Do Patents Facilitate Financing in the Software Industry?

Ronald J. Mann, Columbia Law School

Abstract

This paper is the first part of a wide-ranging study of the role of intellectual property in the software industry. Unlike previous papers that focus primarily on software patents – which generally are held by firms that are not software firms – this Article provides a thorough and contextually grounded description of the role that patents play in the software industry itself.

The bulk of the Article considers the pros and cons of patents in the software industry. The Article starts by emphasizing the difficulties that prerevenue startups face in obtaining any value from patents. Litigation to enforce patents is impractical for those firms. Efforts to obtain patents divert the firm's focus from the central task of designing and deploying a product, and the benefits of excluding competitors are limited for firms that cannot themselves exploit the relevant technology. Once the firm is larger, a number of potential benefits appear. First, despite concerns that patents are not effective to appropriate innovation in the software industry, a substantial number of software startups do have patents of sufficient strength to exclude competitors. That important finding, taken with the fact that the principal targets of those patents are much larger firms, suggests patents are more beneficial to small firms than to large firms. The Article then considers indirect effects related to the use of patents in cross-licensing transactions and in providing information about the firm. The first benefit may be substantial to firms that obtain patents, but the Article dismisses use in cross licensing as a net benefit to the industry: absent some other benefit, all firms would be better off saving the costs of obtaining patents. The information benefits, in contrast, seem to be net improvements in the system of innovation. The central question, which I do not attempt to answer here, is whether those benefits are sufficiently substantial to justify the costs of obtaining the patents.

The Article then turns to the prominent claims that the enforcement of software patents has hindered innovation in the software industry through creation of a patent "thicket." The Article rejects those claims for two broad reasons. First, notwithstanding the empirical analysis of R&D spending in papers by Bessen, Maskin, and Hunt, direct evidence of high R&D spending in the software industry undermines claims that software patents cause firms to reduce R&D spending. Second, the actual structure and practices of the industry belie any claim of a patent thicket. Relying on interviews that I conducted and publicly available information, I show that the development of young firms in the software industry is not significantly constrained by the existence of large patent portfolios in the hands of incumbent firms.

The Article also contextualizes the role of patents by examining the relatively weak protections that copyright and trade secret can afford. At bottom, neither of those systems can provide a useful mechanism that would allow small firms to appropriate the values of their inventions. If such protection is a significant positive benefit of the patent system, it is equally true that neither copyrights nor trade secrets are contributing (or can contribute) significantly in that respect, however useful they might be in other roles (such as preventing piracy).

The Article closes by considering critically the possibility of middle-ground responses that would limit patent rights in the industry but not abolish them entirely.
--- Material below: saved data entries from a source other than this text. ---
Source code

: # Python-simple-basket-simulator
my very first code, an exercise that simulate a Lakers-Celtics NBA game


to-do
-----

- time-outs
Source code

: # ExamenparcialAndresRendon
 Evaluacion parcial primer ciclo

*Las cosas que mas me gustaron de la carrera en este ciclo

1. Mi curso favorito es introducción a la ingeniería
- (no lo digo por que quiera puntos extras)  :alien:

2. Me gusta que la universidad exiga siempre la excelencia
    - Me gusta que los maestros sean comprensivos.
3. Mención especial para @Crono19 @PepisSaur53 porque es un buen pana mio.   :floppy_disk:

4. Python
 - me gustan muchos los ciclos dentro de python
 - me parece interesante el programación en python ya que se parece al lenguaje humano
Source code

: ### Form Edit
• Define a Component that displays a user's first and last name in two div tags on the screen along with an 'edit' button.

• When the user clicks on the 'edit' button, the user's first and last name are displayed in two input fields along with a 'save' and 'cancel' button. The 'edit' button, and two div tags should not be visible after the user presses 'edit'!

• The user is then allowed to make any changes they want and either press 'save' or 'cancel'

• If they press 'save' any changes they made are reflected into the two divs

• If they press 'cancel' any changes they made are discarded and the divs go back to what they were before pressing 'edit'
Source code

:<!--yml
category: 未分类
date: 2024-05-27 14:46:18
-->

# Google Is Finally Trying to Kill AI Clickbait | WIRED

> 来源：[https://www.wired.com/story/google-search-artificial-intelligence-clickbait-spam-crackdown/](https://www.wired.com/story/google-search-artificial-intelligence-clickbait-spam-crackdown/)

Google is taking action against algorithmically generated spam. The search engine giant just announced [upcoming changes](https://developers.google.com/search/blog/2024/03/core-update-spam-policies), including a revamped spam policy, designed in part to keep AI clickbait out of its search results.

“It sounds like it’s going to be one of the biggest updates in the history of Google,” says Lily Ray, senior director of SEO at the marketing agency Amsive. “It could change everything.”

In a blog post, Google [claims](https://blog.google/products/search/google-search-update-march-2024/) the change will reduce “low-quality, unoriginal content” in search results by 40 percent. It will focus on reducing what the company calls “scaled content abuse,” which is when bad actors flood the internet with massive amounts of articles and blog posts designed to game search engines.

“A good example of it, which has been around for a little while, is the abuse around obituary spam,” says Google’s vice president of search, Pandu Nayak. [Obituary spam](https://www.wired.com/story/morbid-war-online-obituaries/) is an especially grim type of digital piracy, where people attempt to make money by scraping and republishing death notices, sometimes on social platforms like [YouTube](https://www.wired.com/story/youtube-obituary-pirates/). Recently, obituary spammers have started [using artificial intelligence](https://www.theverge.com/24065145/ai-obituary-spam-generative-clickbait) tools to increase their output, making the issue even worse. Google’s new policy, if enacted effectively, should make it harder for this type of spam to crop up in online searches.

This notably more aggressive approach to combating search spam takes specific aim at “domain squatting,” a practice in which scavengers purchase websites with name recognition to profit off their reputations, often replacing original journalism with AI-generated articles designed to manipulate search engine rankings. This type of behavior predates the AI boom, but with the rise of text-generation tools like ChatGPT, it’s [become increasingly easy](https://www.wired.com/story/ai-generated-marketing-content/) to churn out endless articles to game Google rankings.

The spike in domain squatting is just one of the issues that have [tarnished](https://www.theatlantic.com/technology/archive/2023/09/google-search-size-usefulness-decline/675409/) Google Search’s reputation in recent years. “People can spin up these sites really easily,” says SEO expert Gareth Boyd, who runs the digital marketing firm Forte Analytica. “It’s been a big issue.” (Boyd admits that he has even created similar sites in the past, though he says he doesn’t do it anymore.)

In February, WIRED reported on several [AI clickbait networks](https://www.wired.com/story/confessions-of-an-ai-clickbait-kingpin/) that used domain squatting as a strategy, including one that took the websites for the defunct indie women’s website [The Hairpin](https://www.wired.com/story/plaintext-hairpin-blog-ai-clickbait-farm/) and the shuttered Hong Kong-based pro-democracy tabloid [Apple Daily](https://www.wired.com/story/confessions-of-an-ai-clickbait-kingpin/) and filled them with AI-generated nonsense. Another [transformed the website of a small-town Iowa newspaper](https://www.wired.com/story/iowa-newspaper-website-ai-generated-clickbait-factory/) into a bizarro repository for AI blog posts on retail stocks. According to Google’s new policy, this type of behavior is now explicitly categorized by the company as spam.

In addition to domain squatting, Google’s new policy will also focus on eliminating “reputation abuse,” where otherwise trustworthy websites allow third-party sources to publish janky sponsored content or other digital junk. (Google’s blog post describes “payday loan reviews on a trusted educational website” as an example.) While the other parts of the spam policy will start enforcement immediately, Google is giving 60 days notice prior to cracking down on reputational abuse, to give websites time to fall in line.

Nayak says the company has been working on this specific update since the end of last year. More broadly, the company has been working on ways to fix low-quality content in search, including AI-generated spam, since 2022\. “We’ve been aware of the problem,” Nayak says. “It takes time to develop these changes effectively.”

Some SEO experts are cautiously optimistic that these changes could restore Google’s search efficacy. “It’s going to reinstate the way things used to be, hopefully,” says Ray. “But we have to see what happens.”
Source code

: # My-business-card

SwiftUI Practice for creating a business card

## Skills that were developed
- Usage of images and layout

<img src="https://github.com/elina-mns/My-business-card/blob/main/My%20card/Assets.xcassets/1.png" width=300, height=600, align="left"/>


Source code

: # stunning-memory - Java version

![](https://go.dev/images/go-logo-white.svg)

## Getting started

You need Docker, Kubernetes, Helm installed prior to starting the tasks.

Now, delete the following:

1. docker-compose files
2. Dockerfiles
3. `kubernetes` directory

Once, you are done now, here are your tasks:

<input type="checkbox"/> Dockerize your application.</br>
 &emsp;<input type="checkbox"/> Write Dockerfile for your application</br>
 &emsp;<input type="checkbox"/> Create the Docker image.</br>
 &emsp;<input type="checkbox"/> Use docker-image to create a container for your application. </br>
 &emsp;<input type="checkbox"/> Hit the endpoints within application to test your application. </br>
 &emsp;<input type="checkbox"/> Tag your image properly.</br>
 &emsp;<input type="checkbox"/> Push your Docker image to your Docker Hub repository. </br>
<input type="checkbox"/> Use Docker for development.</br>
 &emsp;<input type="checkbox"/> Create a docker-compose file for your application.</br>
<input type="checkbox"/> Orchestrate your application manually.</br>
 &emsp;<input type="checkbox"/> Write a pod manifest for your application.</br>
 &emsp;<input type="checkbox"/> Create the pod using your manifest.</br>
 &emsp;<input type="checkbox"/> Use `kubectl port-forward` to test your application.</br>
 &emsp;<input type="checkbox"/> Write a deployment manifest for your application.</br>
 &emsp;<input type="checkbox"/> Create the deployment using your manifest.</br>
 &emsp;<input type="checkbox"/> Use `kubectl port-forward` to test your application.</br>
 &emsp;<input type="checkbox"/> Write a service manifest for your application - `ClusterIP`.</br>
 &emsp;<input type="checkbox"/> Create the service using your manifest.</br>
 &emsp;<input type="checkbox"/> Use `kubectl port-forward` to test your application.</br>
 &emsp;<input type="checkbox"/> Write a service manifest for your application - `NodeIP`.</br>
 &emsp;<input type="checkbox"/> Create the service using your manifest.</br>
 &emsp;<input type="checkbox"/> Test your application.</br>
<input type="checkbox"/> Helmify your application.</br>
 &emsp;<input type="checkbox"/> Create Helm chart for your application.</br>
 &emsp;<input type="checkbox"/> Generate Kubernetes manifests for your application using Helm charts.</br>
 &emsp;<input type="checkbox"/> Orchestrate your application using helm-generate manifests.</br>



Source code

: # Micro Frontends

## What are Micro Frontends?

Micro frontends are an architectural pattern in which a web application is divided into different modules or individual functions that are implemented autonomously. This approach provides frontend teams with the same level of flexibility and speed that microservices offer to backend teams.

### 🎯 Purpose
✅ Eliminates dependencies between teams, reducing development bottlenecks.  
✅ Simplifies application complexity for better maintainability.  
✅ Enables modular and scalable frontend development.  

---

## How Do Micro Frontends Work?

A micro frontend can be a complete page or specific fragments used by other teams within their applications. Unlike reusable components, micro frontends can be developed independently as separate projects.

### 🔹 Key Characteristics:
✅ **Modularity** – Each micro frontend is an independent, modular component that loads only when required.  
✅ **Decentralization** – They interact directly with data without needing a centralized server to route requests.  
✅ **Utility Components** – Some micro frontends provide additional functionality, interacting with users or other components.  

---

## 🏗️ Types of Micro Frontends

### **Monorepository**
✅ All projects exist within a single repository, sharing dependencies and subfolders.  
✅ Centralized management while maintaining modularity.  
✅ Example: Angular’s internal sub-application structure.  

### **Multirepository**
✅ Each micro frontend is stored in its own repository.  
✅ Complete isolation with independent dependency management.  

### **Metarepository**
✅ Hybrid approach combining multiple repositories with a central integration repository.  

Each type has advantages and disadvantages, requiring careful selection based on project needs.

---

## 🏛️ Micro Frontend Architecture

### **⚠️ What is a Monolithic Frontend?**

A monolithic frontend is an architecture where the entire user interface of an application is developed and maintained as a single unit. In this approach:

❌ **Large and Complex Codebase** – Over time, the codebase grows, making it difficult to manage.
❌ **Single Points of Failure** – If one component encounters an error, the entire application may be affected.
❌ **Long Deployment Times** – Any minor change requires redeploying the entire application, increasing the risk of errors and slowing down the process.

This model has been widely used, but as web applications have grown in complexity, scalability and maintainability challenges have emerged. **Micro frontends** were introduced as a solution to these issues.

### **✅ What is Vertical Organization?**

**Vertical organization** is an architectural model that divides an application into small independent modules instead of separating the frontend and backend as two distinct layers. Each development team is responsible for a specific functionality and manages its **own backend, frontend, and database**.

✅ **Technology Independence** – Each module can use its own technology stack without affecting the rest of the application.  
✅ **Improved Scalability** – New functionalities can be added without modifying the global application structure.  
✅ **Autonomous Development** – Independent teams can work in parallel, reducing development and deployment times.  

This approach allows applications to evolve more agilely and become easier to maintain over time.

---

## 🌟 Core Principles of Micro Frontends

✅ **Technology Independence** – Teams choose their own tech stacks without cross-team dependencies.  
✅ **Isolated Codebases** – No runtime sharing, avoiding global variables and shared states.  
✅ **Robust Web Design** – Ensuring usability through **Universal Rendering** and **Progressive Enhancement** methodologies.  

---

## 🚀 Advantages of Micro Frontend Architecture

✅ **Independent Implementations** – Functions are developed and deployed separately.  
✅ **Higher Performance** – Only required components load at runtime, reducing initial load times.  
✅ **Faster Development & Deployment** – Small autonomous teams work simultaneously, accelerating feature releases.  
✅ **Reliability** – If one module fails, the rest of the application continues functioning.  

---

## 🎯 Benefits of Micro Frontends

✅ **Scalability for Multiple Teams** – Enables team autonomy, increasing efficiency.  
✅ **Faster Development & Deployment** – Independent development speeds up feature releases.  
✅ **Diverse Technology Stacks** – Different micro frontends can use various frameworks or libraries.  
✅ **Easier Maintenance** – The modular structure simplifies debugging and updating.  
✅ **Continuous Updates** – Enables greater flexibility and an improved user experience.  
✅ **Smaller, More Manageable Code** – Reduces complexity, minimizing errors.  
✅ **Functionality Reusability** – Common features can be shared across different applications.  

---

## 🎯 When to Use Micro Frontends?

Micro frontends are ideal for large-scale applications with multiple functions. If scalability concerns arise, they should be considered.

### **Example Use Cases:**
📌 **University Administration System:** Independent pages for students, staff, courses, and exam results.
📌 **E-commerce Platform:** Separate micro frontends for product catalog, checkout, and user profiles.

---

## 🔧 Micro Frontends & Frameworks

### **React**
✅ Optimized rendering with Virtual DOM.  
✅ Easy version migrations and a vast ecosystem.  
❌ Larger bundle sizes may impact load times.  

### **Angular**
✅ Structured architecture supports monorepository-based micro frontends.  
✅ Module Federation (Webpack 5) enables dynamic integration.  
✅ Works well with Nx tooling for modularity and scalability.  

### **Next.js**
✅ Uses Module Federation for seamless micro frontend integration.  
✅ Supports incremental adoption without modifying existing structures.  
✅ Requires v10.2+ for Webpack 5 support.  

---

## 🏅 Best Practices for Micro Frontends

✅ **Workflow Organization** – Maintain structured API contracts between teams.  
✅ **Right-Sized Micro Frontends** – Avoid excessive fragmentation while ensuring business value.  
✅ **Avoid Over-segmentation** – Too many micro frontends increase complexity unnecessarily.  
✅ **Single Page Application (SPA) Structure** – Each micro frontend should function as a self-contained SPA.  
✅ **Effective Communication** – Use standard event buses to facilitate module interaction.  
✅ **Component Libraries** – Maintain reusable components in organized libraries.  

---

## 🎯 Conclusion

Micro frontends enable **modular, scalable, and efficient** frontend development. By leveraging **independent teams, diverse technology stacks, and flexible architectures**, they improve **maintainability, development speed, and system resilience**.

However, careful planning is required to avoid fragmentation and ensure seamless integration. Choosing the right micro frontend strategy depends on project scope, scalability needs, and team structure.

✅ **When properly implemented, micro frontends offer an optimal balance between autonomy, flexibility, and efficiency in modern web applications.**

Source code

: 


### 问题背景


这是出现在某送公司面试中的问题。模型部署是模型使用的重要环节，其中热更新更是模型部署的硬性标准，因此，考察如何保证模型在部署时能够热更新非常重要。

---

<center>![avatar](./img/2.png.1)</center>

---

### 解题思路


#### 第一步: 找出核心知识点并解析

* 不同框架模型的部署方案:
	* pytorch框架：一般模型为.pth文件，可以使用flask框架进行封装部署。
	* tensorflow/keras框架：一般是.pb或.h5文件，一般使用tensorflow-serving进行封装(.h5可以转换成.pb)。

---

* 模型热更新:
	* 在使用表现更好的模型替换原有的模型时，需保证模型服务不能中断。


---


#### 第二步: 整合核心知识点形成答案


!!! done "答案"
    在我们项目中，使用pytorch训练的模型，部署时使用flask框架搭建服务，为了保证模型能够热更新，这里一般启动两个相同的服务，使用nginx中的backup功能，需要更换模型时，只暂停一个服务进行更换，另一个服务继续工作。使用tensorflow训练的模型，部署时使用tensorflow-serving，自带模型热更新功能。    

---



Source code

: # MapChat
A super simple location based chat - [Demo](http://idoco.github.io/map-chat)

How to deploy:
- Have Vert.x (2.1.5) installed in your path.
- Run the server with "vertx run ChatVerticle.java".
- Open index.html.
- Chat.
First, I criticize a possible registration system that might provide the information benefits discussed in Part III without the costs of excluding competitors. I argue that such an approach would be impractical both because it would be difficult to disentangle the information benefits from the right to control technology and because of my sense that software firms would have an inadequate incentive to participate in such a system. Second, I consider the possibility of special limits on the rights of "trolls," small nonoperating firms formed solely to litigate patents. Trolls serve a useful function as specialized intermediaries and thus in fact may have a positive role in promoting innovation in the industry. Third, I consider the possibility that slight alterations in the patent rules for enablement and disclosure might mitigate the risks that trolls pose to the licensing equilibrium that minimizes the costs of patenting in the software industry.